Das sind die Bursche, jung und wacker, Die sammeln sich im Feld zuhauf Und suchen den gereiften Acker Der Witwe oder Waise auf, Die keines Vaters, keiner Brüder Und keines Knechtes Hilfe weiß – Ihr schneiden sie den Segen nieder, Die reinste Lust ziert ihren Fleiß.

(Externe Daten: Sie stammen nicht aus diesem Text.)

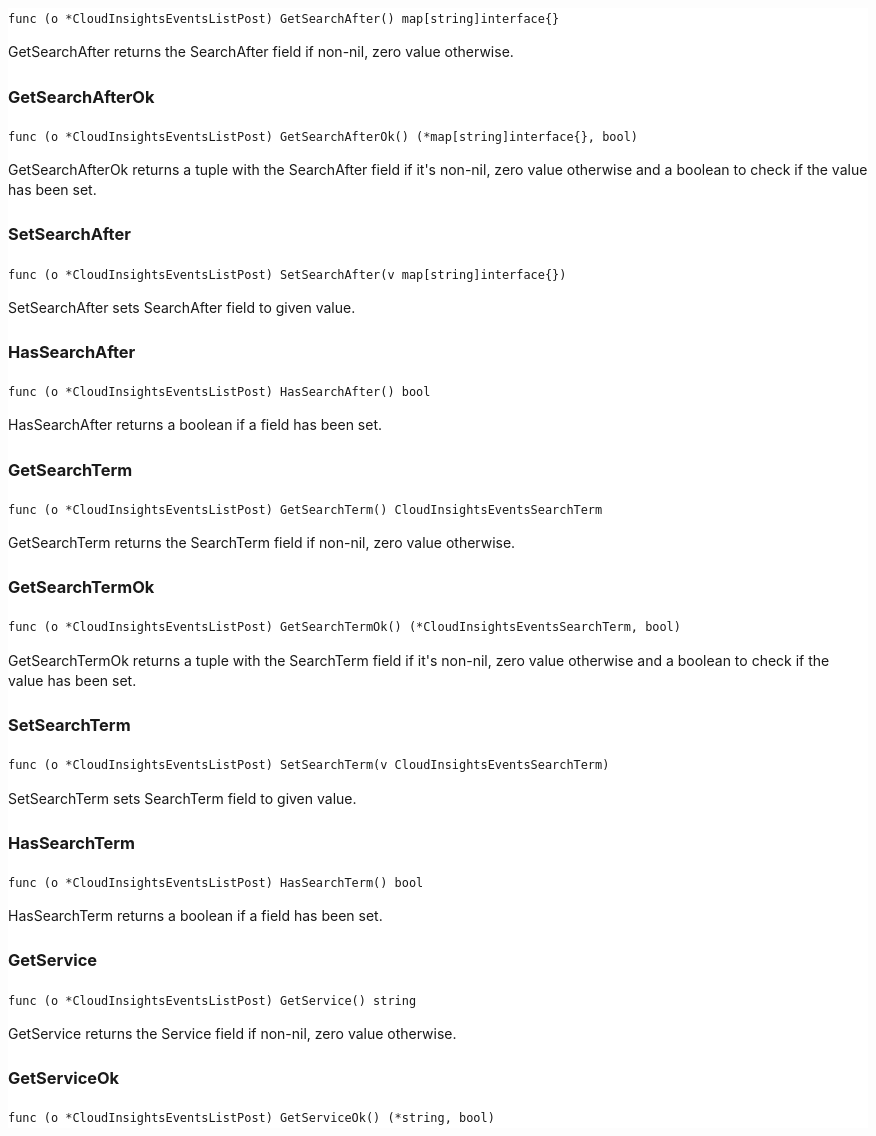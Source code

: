 `func (o *CloudInsightsEventsListPost) GetSearchAfter() map[string]interface{}`

GetSearchAfter returns the SearchAfter field if non-nil, zero value otherwise.

### GetSearchAfterOk

`func (o *CloudInsightsEventsListPost) GetSearchAfterOk() (*map[string]interface{}, bool)`

GetSearchAfterOk returns a tuple with the SearchAfter field if it's non-nil, zero value otherwise
and a boolean to check if the value has been set.

### SetSearchAfter

`func (o *CloudInsightsEventsListPost) SetSearchAfter(v map[string]interface{})`

SetSearchAfter sets SearchAfter field to given value.

### HasSearchAfter

`func (o *CloudInsightsEventsListPost) HasSearchAfter() bool`

HasSearchAfter returns a boolean if a field has been set.

### GetSearchTerm

`func (o *CloudInsightsEventsListPost) GetSearchTerm() CloudInsightsEventsSearchTerm`

GetSearchTerm returns the SearchTerm field if non-nil, zero value otherwise.

### GetSearchTermOk

`func (o *CloudInsightsEventsListPost) GetSearchTermOk() (*CloudInsightsEventsSearchTerm, bool)`

GetSearchTermOk returns a tuple with the SearchTerm field if it's non-nil, zero value otherwise
and a boolean to check if the value has been set.

### SetSearchTerm

`func (o *CloudInsightsEventsListPost) SetSearchTerm(v CloudInsightsEventsSearchTerm)`

SetSearchTerm sets SearchTerm field to given value.

### HasSearchTerm

`func (o *CloudInsightsEventsListPost) HasSearchTerm() bool`

HasSearchTerm returns a boolean if a field has been set.

### GetService

`func (o *CloudInsightsEventsListPost) GetService() string`

GetService returns the Service field if non-nil, zero value otherwise.

### GetServiceOk

`func (o *CloudInsightsEventsListPost) GetServiceOk() (*string, bool)`
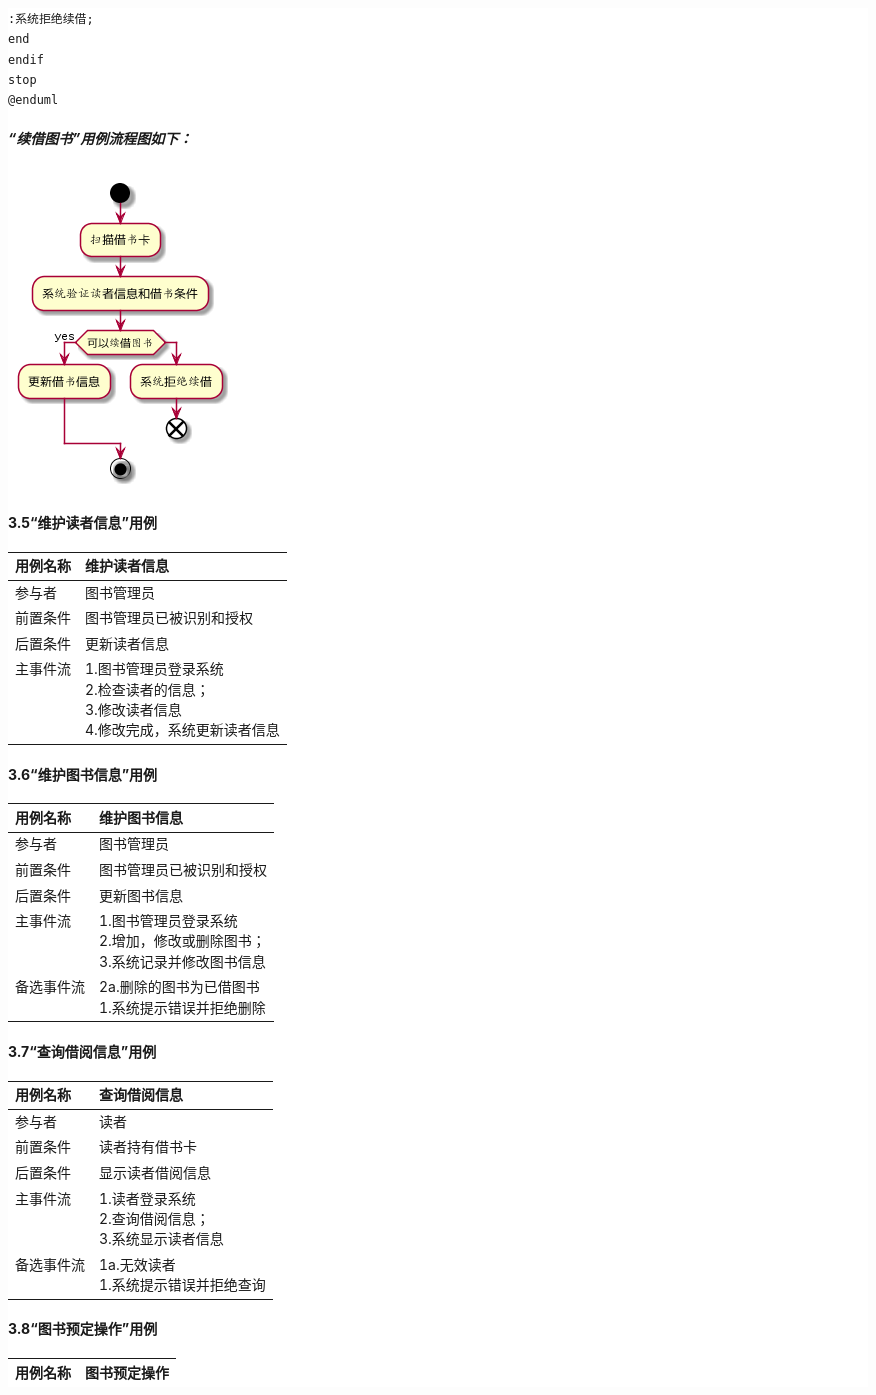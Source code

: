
 ```
:系统拒绝续借;
end
endif
stop
@enduml
```
##### “续借图书”用例流程图如下：
![](./relend.png '描述')
#### 3.5“维护读者信息”用例
用例名称  | 维护读者信息   
:-|:- 
|参与者|图书管理员|
|前置条件|图书管理员已被识别和授权|
|后置条件|更新读者信息|
|主事件流|1.图书管理员登录系统<br>2.检查读者的信息；<br>3.修改读者信息<br>4.修改完成，系统更新读者信息|
#### 3.6“维护图书信息”用例
用例名称  | 维护图书信息   
:-|:- 
|参与者|图书管理员|
|前置条件|图书管理员已被识别和授权|
|后置条件|更新图书信息|
|主事件流|1.图书管理员登录系统<br>2.增加，修改或删除图书；<br>3.系统记录并修改图书信息<br>|
|备选事件流|2a.删除的图书为已借图书<br>1.系统提示错误并拒绝删除|
#### 3.7“查询借阅信息”用例
用例名称  | 查询借阅信息   
:-|:- 
|参与者|读者|
|前置条件|读者持有借书卡|
|后置条件|显示读者借阅信息|
|主事件流|1.读者登录系统<br>2.查询借阅信息；<br>3.系统显示读者信息<br>|
|备选事件流|1a.无效读者<br>1.系统提示错误并拒绝查询|
#### 3.8“图书预定操作”用例
用例名称  | 图书预定操作  
:-|:- 
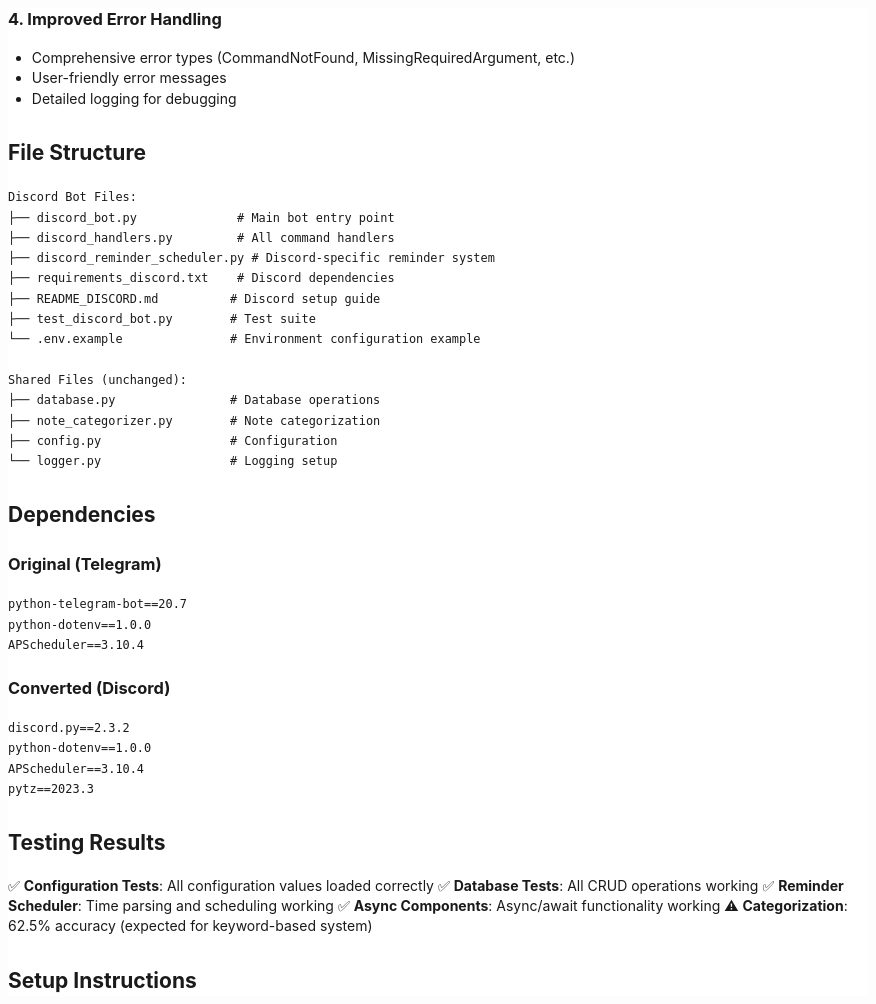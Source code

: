 ### 4. Improved Error Handling
- Comprehensive error types (CommandNotFound, MissingRequiredArgument, etc.)
- User-friendly error messages
- Detailed logging for debugging

## File Structure

```
Discord Bot Files:
├── discord_bot.py              # Main bot entry point
├── discord_handlers.py         # All command handlers
├── discord_reminder_scheduler.py # Discord-specific reminder system
├── requirements_discord.txt    # Discord dependencies
├── README_DISCORD.md          # Discord setup guide
├── test_discord_bot.py        # Test suite
└── .env.example               # Environment configuration example

Shared Files (unchanged):
├── database.py                # Database operations
├── note_categorizer.py        # Note categorization
├── config.py                  # Configuration
└── logger.py                  # Logging setup
```

## Dependencies

### Original (Telegram)
```
python-telegram-bot==20.7
python-dotenv==1.0.0
APScheduler==3.10.4
```

### Converted (Discord)
```
discord.py==2.3.2
python-dotenv==1.0.0
APScheduler==3.10.4
pytz==2023.3
```

## Testing Results

✅ **Configuration Tests**: All configuration values loaded correctly
✅ **Database Tests**: All CRUD operations working
✅ **Reminder Scheduler**: Time parsing and scheduling working
✅ **Async Components**: Async/await functionality working
⚠️ **Categorization**: 62.5% accuracy (expected for keyword-based system)

## Setup Instructions
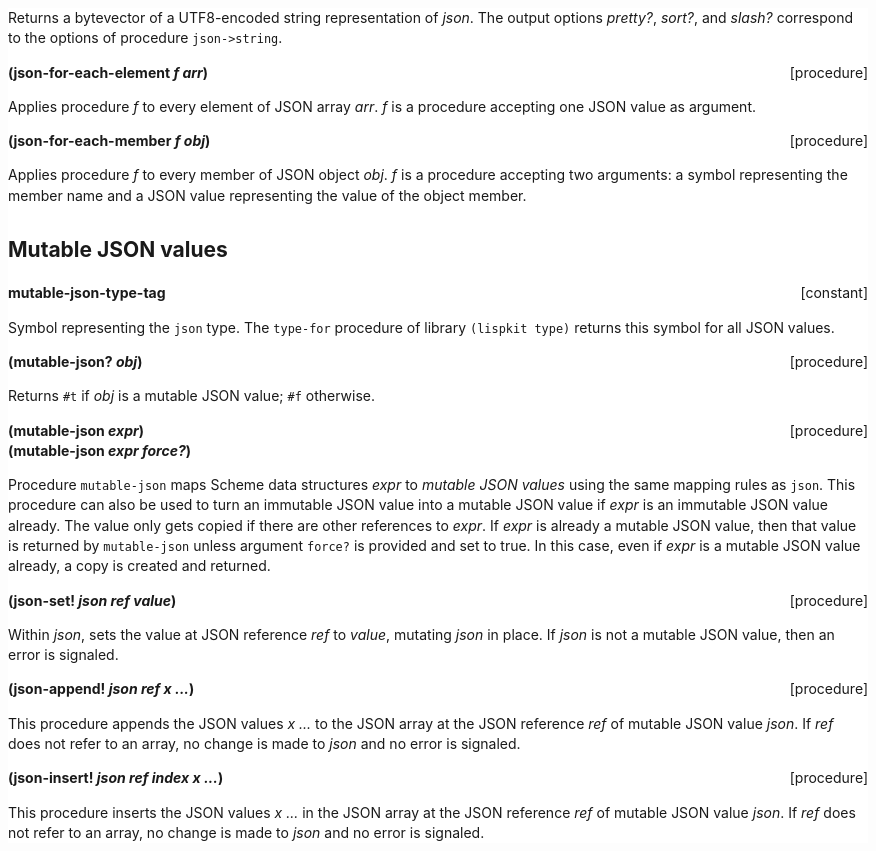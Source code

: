 Returns a bytevector of a UTF8-encoded string representation of _json_. The output options _pretty?_, _sort?_, and _slash?_ correspond to the options of procedure `json->string`.

**(json-for-each-element _f arr_)** &nbsp;&nbsp;&nbsp; <span style="float:right;text-align:rigth;">[procedure]</span>  

Applies procedure _f_ to every element of JSON array _arr_. _f_ is a procedure accepting one JSON value as argument.

**(json-for-each-member _f obj_)** &nbsp;&nbsp;&nbsp; <span style="float:right;text-align:rigth;">[procedure]</span>  

Applies procedure _f_ to every member of JSON object _obj_. _f_ is a procedure accepting two arguments: a symbol representing the member name and a JSON value representing the value of the object member.

## Mutable JSON values

**mutable-json-type-tag** <span style="float:right;text-align:rigth;">[constant]</span>  

Symbol representing the `json` type. The `type-for` procedure of library `(lispkit type)` returns this symbol for all JSON values.

**(mutable-json? _obj_)** &nbsp;&nbsp;&nbsp; <span style="float:right;text-align:rigth;">[procedure]</span>  

Returns `#t` if _obj_ is a mutable JSON value; `#f` otherwise.

**(mutable-json _expr_)** &nbsp;&nbsp;&nbsp; <span style="float:right;text-align:rigth;">[procedure]</span>  
**(mutable-json _expr force?_)**  

Procedure `mutable-json` maps Scheme data structures _expr_ to _mutable JSON values_ using the same mapping rules as `json`. This procedure can also be used to turn an immutable JSON value into a mutable JSON value if _expr_ is an immutable JSON value already. The value only gets copied if there are other references to _expr_. If _expr_ is already a mutable JSON value, then that value is returned by `mutable-json` unless argument `force?` is provided and set to true. In this case, even if _expr_ is a mutable JSON value already, a copy is created and returned.

**(json-set! _json ref value_)** &nbsp;&nbsp;&nbsp; <span style="float:right;text-align:rigth;">[procedure]</span>  

Within _json_, sets the value at JSON reference _ref_ to _value_, mutating _json_ in place. If _json_ is not a mutable JSON value, then an error is signaled.

**(json-append! _json ref x ..._)** &nbsp;&nbsp;&nbsp; <span style="float:right;text-align:rigth;">[procedure]</span>  

This procedure appends the JSON values _x ..._ to the JSON array at the JSON reference _ref_ of mutable JSON value _json_. If _ref_ does not refer to an array, no change is made to _json_ and no error is signaled.

**(json-insert! _json ref index x ..._)** &nbsp;&nbsp;&nbsp; <span style="float:right;text-align:rigth;">[procedure]</span>  

This procedure inserts the JSON values _x ..._ in the JSON array at the JSON reference _ref_ of mutable JSON value _json_. If _ref_ does not refer to an array, no change is made to _json_ and no error is signaled.
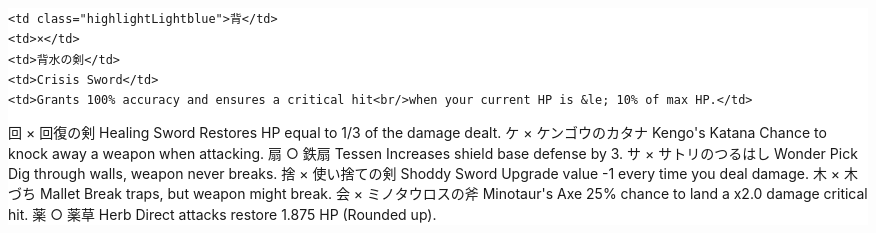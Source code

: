     <td class="highlightLightblue">背</td>
    <td>×</td>
    <td>背水の剣</td>
    <td>Crisis Sword</td>
    <td>Grants 100% accuracy and ensures a critical hit<br/>when your current HP is &le; 10% of max HP.</td>
  </tr>
  <tr>
    <td class="highlightLightblue">回</td>
    <td>×</td>
    <td>回復の剣</td>
    <td>Healing Sword</td>
    <td>Restores HP equal to 1/3 of the damage dealt.</td>
  </tr>
  <tr>
    <td class="highlightLightblue">ケ</td>
    <td>×</td>
    <td>ケンゴウのカタナ</td>
    <td>Kengo's Katana</td>
    <td>Chance to knock away a weapon when attacking.</td>
  </tr>
  <tr>
    <td class="highlightLightblue">扇</td>
    <td>○</td>
    <td>鉄扇</td>
    <td>Tessen</td>
    <td>Increases shield base defense by 3.</td>
  </tr>
  <tr>
    <td class="highlightLightblue">サ</td>
    <td>×</td>
    <td>サトリのつるはし</td>
    <td>Wonder Pick</td>
    <td>Dig through walls, weapon never breaks.</td>
  </tr>
  <tr>
    <td class="highlightLightblue">捨</td>
    <td>×</td>
    <td>使い捨ての剣</td>
    <td>Shoddy Sword</td>
    <td>Upgrade value -1 every time you deal damage.</td>
  </tr>
  <tr>
    <td class="highlightLightblue">木</td>
    <td>×</td>
    <td>木づち</td>
    <td>Mallet</td>
    <td>Break traps, but weapon might break.</td>
  </tr>
  <tr>
    <td class="highlightLightblue">会</td>
    <td>×</td>
    <td>ミノタウロスの斧</td>
    <td>Minotaur's Axe</td>
    <td>25% chance to land a x2.0 damage critical hit.</td>
  </tr>
  <tr>
    <td class="highlightGreen">薬</td>
    <td>○</td>
    <td>薬草</td>
    <td>Herb</td>
    <td>Direct attacks restore 1.875 HP (Rounded up).</td>
  </tr>
  <tr>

Schon sind die Garben festgebunden Und rasch in einen Ring gebracht; Wie lieblich floh'n die kurzen Stunden, Es war ein Spiel in kühler Nacht! Nun wird geschwärmt und hell gesungen Im Garbenkreis, bis Morgenluft Die nimmer müden braunen Jungen Zur eignen schweren Arbeit ruft.

Gottfried Keller

Die Sommernacht

Wenn der Schimmer von dem Monde nun herab In die Wälder sich ergießt, und Gerüche Mit den Düften von der Linde In den Kühlungen wehn:

So umschatten mich Gedanken an das Grab Der Geliebten, und ich seh' in dem Walde Nur es dämmern, und es weht mir Von der Blüte nicht her.

Ich genoß einst, o ihr Toten, es mit euch! Wie umwehten uns der Duft und die Kühlung! Wie verschönt warst von dem Monde Du, o schöne Natur!

Friedr. Gottlieb Klopstock (Kopenhagen 1766)

Gang durch die Nacht

Durch hohe Wiesen gehen In lauer Sommernacht, Von linder Lüfte Wehen Umatmet liebesacht ...

Der Himmel halb verhüllet, Fern schwacher Silberschein – Die müde Seele füllet Ein süßes Stillesein.

Karl Henkell

Wetterleuchten

Die Sonne ist gesunken, Der Donner schlief schon ein; Nur durch die fernen Wolken Geht noch der Blitze Schein.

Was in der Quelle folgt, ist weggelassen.